◆ **EXERCISE REQUIREMENTS**
Transcribe every entry that follows exactly, omitting all pictures.

◆ **SOURCE MATERIAL**
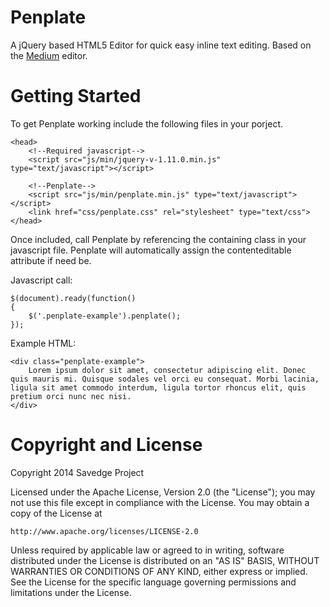 Penplate
========

A jQuery based HTML5 Editor for quick easy inline text editing. Based on the <a href="http://medium.com/">Medium</a> editor.


Getting Started
========

To get Penplate working include the following files in your porject.

```
<head>
	<!--Required javascript-->
    <script src="js/min/jquery-v-1.11.0.min.js" type="text/javascript"></script>

    <!--Penplate-->
    <script src="js/min/penplate.min.js" type="text/javascript"></script>
	<link href="css/penplate.css" rel="stylesheet" type="text/css">
</head>
```

Once included, call Penplate by referencing the containing class in your javascript file. Penplate will automatically assign the contenteditable attribute if need be.

Javascript call:

```
$(document).ready(function()
{
	$('.penplate-example').penplate();
});
```

Example HTML:

```
<div class="penplate-example">
	Lorem ipsum dolor sit amet, consectetur adipiscing elit. Donec quis mauris mi. Quisque sodales vel orci eu consequat. Morbi lacinia, ligula sit amet commodo interdum, ligula tortor rhoncus elit, quis pretium orci nunc nec nisi.
</div>
```


Copyright and License
========

Copyright 2014 Savedge Project

Licensed under the Apache License, Version 2.0 (the "License");
you may not use this file except in compliance with the License.
You may obtain a copy of the License at

    http://www.apache.org/licenses/LICENSE-2.0

Unless required by applicable law or agreed to in writing, software
distributed under the License is distributed on an "AS IS" BASIS,
WITHOUT WARRANTIES OR CONDITIONS OF ANY KIND, either express or implied.
See the License for the specific language governing permissions and
limitations under the License.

◆ **FINISHED TASK**
 Penplate
========

A jQuery based HTML5 Editor for quick easy inline text editing. Based on the <a href="http://medium.com/">Medium</a> editor.


Getting Started
========

To get Penplate working include the following files in your porject.

```
<head>
	<!--Required javascript-->
    <script src="js/min/jquery-v-1.11.0.min.js" type="text/javascript"></script>

    <!--Penplate-->
    <script src="js/min/penplate.min.js" type="text/javascript"></script>
	<link href="css/penplate.css" rel="stylesheet" type="text/css">
</head>
```

Once included, call Penplate by referencing the containing class in your javascript file. Penplate will automatically assign the contenteditable attribute if need be.

Javascript call:

```
$(document).ready(function()
{
	$('.penplate-example').penplate();
});
```

Example HTML:

```
<div class="penplate-example">
	Lorem ipsum dolor sit amet, consectetur adipiscing elit. Donec quis mauris mi. Quisque sodales vel orci eu consequat. Morbi lacinia, ligula sit amet commodo interdum, ligula tortor rhoncus elit, quis pretium orci nunc nec nisi.
</div>
```


Copyright and License
========

Copyright 2014 Savedge Project

Licensed under the Apache License, Version 2.0 (the "License");
you may not use this file except in compliance with the License.
You may obtain a copy of the License at

    http://www.apache.org/licenses/LICENSE-2.0

Unless required by applicable law or agreed to in writing, software
distributed under the License is distributed on an "AS IS" BASIS,
WITHOUT WARRANTIES OR CONDITIONS OF ANY KIND, either express or implied.
See the License for the specific language governing permissions and
limitations under the License.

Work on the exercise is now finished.